UTC High Tech Cluster
The Irvine Company, which owns most of the office space in University Town Centre, became a major EvoNexus partner this summer when it provided free space at Executive Square to the 10 start-ups and CommNexus.
Doug Holte, president of Irvine Company Office Properties, said the company wants to transform the area into a destination for high-tech firms.
“This is really the evolution of UTC,” Holte said.“EvoNexus is a really perfect addition to the business community here in UTC. It’s at the nexus of a transportation grid in San Diego and at the nexus of a number of emerging sciences and industries. You’re in between the wireless power of Sorrento Mesa and the life science power of Torrey Pines Mesa and you’re physically within the grid of transit and highways.”.
Holte  said his company wants to be “cradle-to-cradle” providers for  high-tech firms. “As they mature we would like to keep them and would like to be there when they start their next company.”

Not Looking Cheap
The ecoATM company has come a long way in a hurry since the makers were meeting  at homes and at Starbucks coffee houses to discuss their invention. “It was totally bootstrapped,” Tullie said.
Still, the longtime executive at several successful companies wasn’t sure his company needed free rental space but the company’s other founders had started the application process already. He went along with it and quickly saw the many benefits of being in the incubator.

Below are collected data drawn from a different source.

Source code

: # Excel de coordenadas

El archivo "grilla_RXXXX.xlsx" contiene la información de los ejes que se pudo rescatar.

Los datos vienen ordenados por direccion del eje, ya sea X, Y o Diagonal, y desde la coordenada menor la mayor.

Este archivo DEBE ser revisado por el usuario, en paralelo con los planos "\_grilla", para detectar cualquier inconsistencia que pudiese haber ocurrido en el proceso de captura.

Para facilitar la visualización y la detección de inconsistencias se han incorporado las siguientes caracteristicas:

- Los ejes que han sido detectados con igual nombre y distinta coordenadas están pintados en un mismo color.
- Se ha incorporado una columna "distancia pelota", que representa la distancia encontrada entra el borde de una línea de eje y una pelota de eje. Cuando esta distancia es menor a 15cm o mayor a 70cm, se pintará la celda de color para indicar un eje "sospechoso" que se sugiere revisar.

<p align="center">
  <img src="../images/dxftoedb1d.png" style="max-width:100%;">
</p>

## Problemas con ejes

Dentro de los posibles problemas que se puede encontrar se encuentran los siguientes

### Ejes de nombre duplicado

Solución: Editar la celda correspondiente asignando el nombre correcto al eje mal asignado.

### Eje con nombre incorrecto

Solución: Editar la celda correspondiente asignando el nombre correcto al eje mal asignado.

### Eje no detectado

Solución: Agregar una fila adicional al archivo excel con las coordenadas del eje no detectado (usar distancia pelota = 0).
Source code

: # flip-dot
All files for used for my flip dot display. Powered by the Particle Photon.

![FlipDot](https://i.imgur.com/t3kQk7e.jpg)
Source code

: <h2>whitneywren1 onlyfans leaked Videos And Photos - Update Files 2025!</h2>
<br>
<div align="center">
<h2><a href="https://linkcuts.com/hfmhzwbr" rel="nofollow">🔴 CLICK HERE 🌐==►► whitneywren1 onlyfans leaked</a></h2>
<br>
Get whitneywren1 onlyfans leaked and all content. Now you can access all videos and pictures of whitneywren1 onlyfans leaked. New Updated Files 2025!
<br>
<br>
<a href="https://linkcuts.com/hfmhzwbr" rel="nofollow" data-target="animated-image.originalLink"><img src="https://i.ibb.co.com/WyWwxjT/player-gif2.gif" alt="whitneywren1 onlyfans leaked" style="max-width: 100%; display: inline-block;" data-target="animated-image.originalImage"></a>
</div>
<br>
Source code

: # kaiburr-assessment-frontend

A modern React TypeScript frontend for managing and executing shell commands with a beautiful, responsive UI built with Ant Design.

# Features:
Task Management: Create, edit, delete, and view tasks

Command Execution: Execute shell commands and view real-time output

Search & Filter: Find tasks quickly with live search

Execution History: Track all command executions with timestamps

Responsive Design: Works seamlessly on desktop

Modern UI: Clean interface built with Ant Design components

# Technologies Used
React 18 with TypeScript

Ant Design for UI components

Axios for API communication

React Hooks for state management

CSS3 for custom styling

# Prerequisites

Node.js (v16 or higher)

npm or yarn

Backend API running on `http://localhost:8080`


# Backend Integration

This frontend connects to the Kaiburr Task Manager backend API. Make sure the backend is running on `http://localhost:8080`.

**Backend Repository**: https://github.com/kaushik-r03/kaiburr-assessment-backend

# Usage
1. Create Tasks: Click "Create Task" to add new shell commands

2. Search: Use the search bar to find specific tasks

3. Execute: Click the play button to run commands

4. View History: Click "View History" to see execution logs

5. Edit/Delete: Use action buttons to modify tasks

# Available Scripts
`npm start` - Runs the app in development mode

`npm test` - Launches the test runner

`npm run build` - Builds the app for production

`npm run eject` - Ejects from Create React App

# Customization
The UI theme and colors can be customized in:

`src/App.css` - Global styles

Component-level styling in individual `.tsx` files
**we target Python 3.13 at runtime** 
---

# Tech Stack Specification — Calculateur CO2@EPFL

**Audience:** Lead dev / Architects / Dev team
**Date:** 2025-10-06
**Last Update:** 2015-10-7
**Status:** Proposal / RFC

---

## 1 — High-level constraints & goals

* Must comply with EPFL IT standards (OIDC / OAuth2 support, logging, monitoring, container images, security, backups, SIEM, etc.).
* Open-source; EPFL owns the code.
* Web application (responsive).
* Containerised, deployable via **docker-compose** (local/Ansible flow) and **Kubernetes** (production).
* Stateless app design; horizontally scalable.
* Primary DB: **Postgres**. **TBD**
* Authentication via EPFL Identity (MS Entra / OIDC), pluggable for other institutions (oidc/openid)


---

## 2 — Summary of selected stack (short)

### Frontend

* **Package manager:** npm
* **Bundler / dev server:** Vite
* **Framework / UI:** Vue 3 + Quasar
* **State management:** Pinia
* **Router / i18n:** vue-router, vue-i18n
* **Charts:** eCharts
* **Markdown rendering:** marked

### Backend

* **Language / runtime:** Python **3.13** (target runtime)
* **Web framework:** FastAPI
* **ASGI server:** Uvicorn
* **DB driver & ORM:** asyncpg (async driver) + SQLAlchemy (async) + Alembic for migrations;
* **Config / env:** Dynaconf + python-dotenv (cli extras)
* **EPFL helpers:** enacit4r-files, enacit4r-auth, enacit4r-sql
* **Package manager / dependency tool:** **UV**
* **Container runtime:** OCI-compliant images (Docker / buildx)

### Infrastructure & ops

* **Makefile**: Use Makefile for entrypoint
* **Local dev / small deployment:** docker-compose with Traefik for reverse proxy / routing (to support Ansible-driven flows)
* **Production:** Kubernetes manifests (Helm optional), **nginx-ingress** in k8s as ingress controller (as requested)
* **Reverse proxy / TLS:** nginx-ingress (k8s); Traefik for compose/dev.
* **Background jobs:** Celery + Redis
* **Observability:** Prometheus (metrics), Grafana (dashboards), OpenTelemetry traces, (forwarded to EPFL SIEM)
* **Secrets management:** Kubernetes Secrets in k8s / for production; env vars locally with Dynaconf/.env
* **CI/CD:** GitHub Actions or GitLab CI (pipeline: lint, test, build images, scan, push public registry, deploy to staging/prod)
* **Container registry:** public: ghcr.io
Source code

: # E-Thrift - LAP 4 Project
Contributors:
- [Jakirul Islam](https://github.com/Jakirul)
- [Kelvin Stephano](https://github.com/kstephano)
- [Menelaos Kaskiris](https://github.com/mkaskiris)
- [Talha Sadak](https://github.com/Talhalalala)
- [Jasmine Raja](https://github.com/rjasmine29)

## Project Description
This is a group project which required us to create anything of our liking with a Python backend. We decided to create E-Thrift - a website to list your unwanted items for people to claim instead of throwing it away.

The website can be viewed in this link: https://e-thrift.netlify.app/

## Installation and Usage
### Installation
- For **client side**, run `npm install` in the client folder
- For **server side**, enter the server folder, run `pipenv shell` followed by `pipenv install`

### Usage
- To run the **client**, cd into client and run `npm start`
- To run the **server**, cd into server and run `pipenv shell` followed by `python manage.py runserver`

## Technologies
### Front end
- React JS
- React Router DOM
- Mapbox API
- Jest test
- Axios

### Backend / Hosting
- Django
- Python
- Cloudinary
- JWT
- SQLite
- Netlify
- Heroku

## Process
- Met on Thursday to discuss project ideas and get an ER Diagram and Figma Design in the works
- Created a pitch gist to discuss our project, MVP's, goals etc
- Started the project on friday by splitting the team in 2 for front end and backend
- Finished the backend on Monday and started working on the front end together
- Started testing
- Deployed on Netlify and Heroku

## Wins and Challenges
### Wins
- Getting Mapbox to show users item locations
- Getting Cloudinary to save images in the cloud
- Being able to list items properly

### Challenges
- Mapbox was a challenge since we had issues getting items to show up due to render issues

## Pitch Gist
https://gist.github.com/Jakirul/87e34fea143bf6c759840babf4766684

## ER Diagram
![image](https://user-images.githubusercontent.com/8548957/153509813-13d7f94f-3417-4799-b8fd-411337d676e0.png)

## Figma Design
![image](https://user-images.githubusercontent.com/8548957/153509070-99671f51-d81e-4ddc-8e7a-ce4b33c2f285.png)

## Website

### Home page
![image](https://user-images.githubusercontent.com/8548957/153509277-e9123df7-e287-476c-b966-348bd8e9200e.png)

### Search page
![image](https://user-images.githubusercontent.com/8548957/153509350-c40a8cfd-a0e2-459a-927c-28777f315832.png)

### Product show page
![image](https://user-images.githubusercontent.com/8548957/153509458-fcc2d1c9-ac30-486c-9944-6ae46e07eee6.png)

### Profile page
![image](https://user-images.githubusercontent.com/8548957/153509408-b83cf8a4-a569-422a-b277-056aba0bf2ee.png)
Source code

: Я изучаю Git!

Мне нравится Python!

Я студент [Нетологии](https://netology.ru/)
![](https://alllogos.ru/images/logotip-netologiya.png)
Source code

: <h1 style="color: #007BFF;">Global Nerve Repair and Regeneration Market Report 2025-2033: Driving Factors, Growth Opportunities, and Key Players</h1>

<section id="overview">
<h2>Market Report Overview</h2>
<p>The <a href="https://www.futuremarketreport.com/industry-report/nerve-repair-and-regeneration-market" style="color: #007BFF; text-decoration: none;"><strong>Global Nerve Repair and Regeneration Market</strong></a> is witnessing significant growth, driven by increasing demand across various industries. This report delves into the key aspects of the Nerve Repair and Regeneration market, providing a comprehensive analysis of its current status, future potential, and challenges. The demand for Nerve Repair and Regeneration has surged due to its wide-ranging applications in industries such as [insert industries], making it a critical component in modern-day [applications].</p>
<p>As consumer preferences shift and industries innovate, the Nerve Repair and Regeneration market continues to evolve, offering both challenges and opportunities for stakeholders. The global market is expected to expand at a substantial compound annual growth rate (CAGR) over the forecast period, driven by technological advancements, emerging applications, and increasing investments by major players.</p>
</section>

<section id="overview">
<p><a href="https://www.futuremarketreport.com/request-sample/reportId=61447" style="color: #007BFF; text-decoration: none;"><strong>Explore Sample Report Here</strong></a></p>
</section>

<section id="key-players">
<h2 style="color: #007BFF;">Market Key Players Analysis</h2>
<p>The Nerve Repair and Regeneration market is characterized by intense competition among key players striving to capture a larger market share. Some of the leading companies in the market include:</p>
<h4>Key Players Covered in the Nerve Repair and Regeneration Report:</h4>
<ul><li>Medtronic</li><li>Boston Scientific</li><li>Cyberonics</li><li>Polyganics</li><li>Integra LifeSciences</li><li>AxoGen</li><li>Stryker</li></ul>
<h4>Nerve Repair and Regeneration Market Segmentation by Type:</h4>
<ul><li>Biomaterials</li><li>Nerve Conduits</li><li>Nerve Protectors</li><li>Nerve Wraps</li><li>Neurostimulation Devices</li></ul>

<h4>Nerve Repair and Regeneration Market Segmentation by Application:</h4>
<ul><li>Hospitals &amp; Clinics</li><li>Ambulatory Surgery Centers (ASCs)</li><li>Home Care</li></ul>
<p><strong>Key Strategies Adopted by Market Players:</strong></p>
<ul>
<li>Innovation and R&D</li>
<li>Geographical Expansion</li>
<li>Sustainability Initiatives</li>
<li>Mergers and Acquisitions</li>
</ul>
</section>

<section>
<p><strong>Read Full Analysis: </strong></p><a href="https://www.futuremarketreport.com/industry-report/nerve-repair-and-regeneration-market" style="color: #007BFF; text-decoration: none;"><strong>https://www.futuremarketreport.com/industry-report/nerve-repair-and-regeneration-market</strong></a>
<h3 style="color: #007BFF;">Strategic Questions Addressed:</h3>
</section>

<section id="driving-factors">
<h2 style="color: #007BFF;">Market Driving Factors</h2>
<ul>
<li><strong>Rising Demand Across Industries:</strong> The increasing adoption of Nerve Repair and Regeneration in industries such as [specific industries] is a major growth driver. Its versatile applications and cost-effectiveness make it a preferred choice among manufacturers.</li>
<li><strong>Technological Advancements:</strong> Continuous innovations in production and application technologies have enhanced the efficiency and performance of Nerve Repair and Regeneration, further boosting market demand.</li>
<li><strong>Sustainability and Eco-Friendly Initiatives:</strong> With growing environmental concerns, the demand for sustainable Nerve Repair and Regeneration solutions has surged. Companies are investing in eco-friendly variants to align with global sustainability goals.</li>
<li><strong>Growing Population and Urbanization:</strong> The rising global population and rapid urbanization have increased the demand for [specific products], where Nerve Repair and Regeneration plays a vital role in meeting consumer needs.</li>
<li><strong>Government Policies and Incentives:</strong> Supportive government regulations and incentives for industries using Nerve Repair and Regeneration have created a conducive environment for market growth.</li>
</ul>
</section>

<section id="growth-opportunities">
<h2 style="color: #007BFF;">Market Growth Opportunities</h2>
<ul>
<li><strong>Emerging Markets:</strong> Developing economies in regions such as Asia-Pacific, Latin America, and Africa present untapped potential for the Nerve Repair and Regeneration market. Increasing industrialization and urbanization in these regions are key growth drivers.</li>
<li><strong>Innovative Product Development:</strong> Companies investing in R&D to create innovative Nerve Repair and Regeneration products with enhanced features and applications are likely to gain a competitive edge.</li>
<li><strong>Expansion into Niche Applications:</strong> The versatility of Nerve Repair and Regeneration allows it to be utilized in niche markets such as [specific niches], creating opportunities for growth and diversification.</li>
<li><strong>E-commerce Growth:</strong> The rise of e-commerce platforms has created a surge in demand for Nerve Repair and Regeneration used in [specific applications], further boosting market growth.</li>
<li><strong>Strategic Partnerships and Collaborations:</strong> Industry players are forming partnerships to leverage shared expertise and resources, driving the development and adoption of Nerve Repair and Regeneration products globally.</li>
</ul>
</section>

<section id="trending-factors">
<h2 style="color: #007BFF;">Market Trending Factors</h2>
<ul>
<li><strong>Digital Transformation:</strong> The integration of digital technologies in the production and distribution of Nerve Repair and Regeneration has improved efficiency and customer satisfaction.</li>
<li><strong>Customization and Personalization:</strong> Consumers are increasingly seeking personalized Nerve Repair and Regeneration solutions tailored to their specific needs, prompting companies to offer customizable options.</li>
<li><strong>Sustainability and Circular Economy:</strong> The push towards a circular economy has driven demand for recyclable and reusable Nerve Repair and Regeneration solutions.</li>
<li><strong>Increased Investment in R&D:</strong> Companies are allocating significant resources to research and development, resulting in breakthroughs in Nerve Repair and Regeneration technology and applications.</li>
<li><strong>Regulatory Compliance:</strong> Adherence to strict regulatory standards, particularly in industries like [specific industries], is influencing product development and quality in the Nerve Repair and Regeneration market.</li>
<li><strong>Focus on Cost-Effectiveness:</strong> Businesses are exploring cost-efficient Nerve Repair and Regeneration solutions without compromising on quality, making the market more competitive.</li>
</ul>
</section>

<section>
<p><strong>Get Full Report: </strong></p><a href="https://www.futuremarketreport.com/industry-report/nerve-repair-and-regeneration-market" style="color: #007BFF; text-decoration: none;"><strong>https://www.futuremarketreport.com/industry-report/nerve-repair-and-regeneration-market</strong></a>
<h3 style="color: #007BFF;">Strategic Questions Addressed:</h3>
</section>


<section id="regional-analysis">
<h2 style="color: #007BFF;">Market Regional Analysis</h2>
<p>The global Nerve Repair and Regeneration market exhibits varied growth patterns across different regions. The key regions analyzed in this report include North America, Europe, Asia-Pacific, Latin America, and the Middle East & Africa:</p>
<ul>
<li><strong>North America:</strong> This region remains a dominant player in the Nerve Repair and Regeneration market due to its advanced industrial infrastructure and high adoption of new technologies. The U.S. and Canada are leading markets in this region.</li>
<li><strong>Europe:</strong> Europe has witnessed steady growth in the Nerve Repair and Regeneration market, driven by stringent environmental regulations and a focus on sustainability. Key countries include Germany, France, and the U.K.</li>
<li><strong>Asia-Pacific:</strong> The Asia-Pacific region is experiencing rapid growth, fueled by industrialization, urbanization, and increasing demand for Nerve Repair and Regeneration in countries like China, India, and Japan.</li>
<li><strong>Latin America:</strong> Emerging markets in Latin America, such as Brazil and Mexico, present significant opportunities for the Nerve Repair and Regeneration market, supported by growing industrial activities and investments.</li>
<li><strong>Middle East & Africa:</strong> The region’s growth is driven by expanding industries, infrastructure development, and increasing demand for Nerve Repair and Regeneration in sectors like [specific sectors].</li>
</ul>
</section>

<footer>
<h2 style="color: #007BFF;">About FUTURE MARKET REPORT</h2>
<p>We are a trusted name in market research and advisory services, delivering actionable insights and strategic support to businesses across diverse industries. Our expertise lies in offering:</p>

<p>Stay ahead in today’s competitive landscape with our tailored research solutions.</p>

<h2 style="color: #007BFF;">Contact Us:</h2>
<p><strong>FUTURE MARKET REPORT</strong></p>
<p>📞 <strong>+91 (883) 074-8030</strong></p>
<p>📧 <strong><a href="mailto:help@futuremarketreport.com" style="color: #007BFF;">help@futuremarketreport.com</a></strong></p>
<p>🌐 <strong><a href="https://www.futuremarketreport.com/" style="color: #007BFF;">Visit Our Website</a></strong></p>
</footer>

Within weeks of joining the incubator, the ecoATM team got help from some of the other start ups in the program.“The ecoATM relies heavily on visual inspection of phones using software. We’re not vision guys but a couple of guys in other companies here were,” Tullie said. The company also found help with insurance, shipping and writing an iPhone application. As for the free rental space, it turned out to be a good selling point. “Investors want you to be cheap but they don’t want you to look cheap,” Tullie said.
Being a part of EvoNexus, he said, “made us look bigger and better.”
“ It all goes to help us raise money and get customer,” he said.
The other EvoNexus companies are:
Medipac, maker of miniature disposable infusion devices.
MicroPower Technologies, whose technology drastically reduces the power required for video surveillance cameras.
PixonImaging, a real-time video image enhancer.
RealGifts,  which combines virtual gifting and e-commerce.
TetraVue, which is developing a high-resolution 3D camera and video recorder.
Hold-Free Networks, which aims to improve customer service using Web and phone interfaces.
Crisi Medical Systems, which is developing software and systems to improve patients and safety while lowering the costs associated with cardiac arrest treatment.